- **EXERCISE**:
The answer is a stretch of the material below, returned exactly: the line containing "## Python（Anaconda）のインストール", the line containing "conda install opencv", and all lines between.
::::::::
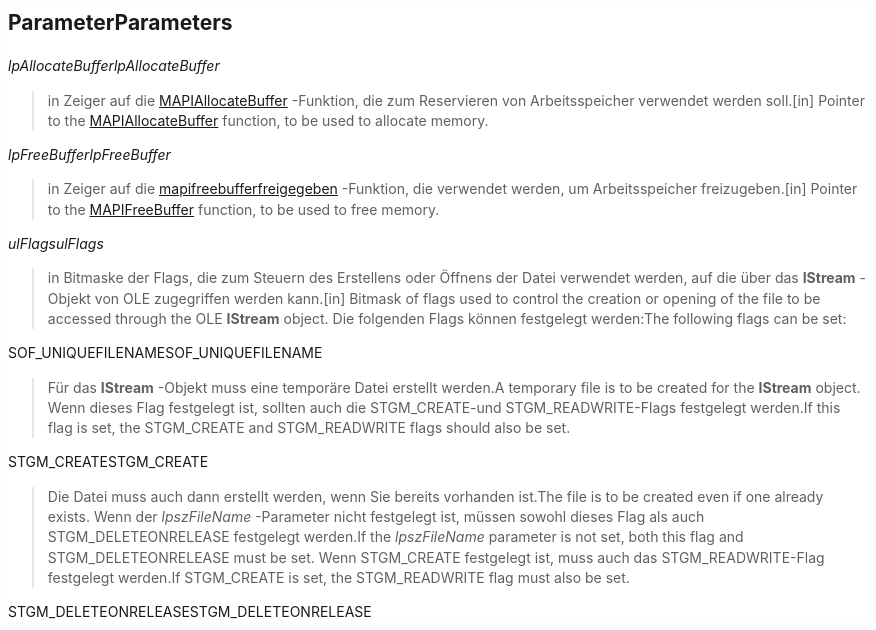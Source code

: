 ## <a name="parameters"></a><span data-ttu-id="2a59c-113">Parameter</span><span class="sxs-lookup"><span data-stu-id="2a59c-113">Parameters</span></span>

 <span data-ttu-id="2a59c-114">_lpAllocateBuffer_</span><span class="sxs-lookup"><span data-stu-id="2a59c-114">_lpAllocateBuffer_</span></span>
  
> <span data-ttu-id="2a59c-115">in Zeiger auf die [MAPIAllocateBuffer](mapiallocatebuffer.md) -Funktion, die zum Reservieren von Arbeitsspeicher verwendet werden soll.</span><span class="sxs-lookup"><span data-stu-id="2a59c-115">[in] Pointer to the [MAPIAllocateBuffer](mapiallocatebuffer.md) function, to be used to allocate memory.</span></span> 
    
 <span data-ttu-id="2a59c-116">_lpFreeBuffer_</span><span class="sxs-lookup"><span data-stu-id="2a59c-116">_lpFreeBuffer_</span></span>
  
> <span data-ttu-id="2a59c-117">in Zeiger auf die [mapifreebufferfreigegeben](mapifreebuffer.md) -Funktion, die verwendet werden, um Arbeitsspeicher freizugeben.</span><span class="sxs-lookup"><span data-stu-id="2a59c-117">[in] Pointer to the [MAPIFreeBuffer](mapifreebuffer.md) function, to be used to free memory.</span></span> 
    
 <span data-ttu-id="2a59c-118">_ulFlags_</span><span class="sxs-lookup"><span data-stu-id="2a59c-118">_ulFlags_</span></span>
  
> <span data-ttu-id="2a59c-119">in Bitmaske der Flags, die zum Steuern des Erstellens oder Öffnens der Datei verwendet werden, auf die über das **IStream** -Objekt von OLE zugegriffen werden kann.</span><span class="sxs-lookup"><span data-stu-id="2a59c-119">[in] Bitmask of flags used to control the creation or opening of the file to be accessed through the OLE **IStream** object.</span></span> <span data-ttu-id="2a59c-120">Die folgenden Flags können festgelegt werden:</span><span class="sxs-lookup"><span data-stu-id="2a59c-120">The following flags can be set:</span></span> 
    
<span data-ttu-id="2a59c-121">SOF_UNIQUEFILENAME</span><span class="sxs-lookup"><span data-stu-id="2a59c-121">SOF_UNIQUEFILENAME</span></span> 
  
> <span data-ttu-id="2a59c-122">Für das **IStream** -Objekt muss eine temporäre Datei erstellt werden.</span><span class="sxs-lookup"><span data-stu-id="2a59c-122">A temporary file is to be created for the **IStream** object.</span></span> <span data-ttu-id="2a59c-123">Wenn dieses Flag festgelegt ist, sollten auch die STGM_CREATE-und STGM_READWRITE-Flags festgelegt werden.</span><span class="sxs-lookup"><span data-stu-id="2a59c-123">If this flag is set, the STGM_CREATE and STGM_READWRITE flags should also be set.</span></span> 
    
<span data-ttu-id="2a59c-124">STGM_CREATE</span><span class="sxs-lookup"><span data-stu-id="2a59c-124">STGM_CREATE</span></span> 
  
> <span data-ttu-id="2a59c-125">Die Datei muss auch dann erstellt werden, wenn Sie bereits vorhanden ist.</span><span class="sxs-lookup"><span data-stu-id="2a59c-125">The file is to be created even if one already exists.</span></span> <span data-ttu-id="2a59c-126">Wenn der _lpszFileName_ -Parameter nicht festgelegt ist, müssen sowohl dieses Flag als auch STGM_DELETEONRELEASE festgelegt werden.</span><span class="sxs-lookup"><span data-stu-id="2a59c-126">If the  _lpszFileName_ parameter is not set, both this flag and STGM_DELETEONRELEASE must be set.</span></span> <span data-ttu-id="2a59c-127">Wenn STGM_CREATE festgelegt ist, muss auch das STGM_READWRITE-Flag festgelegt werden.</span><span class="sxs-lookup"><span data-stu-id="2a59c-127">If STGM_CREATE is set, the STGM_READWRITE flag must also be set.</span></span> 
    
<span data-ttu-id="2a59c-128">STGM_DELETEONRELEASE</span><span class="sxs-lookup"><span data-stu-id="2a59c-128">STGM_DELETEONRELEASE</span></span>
::::::::
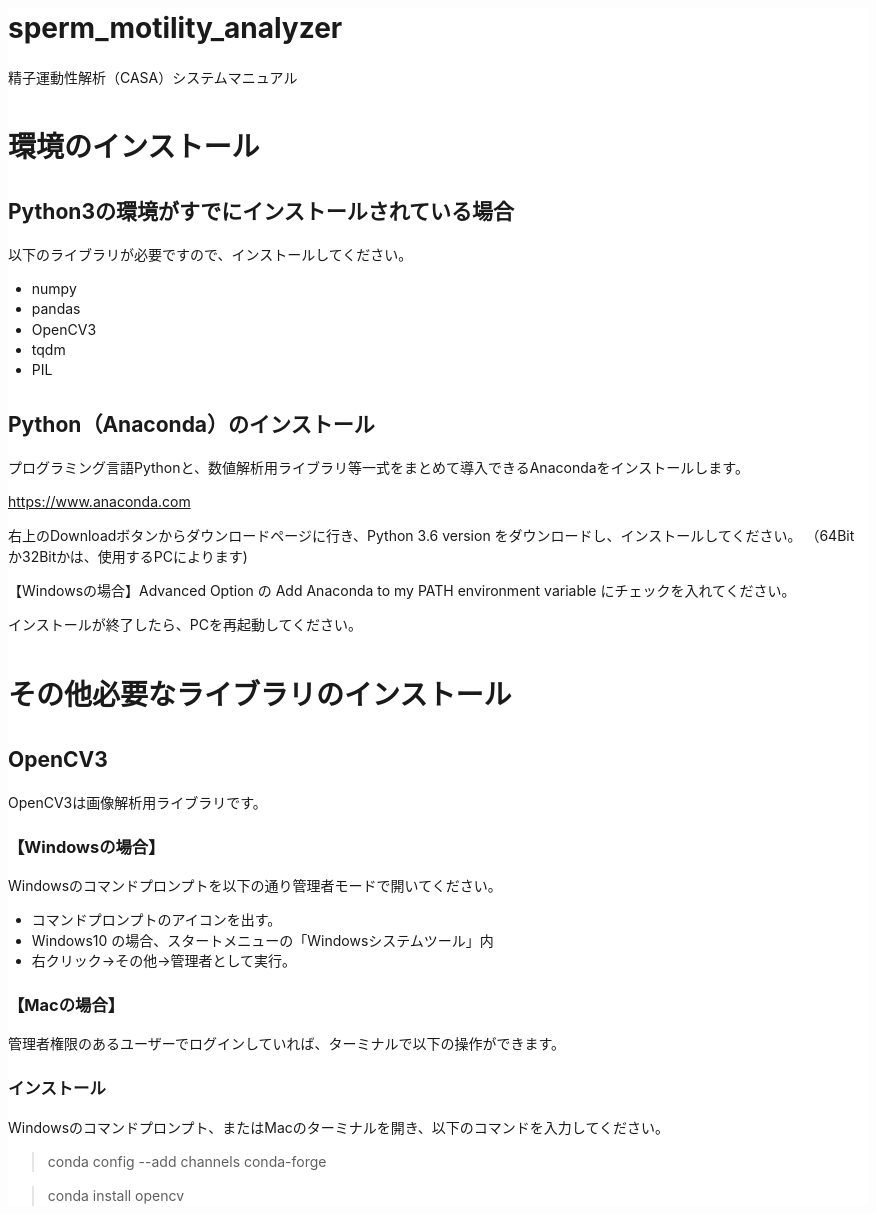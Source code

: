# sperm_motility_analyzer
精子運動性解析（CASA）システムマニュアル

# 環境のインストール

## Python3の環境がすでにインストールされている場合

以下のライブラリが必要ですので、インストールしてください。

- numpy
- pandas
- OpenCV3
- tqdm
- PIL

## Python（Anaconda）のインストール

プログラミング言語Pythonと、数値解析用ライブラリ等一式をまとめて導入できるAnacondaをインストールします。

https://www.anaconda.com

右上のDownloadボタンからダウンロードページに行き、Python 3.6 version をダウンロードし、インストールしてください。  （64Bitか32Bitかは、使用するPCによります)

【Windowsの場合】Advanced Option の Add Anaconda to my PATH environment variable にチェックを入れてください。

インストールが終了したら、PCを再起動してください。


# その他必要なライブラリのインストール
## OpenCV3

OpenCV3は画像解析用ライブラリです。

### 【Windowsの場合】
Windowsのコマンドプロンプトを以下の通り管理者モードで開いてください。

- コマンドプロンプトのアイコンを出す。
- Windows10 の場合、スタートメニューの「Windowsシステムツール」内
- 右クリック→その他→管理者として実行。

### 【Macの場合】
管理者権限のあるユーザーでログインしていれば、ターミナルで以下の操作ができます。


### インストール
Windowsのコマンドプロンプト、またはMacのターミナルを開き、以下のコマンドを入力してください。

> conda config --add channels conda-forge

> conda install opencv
::::::::
- **EXERCISE ANSWER**:
## Python（Anaconda）のインストール

プログラミング言語Pythonと、数値解析用ライブラリ等一式をまとめて導入できるAnacondaをインストールします。

https://www.anaconda.com

右上のDownloadボタンからダウンロードページに行き、Python 3.6 version をダウンロードし、インストールしてください。  （64Bitか32Bitかは、使用するPCによります)

【Windowsの場合】Advanced Option の Add Anaconda to my PATH environment variable にチェックを入れてください。

インストールが終了したら、PCを再起動してください。


# その他必要なライブラリのインストール
## OpenCV3

OpenCV3は画像解析用ライブラリです。

### 【Windowsの場合】
Windowsのコマンドプロンプトを以下の通り管理者モードで開いてください。

- コマンドプロンプトのアイコンを出す。
- Windows10 の場合、スタートメニューの「Windowsシステムツール」内
- 右クリック→その他→管理者として実行。

### 【Macの場合】
管理者権限のあるユーザーでログインしていれば、ターミナルで以下の操作ができます。


### インストール
Windowsのコマンドプロンプト、またはMacのターミナルを開き、以下のコマンドを入力してください。

> conda config --add channels conda-forge

> conda install opencv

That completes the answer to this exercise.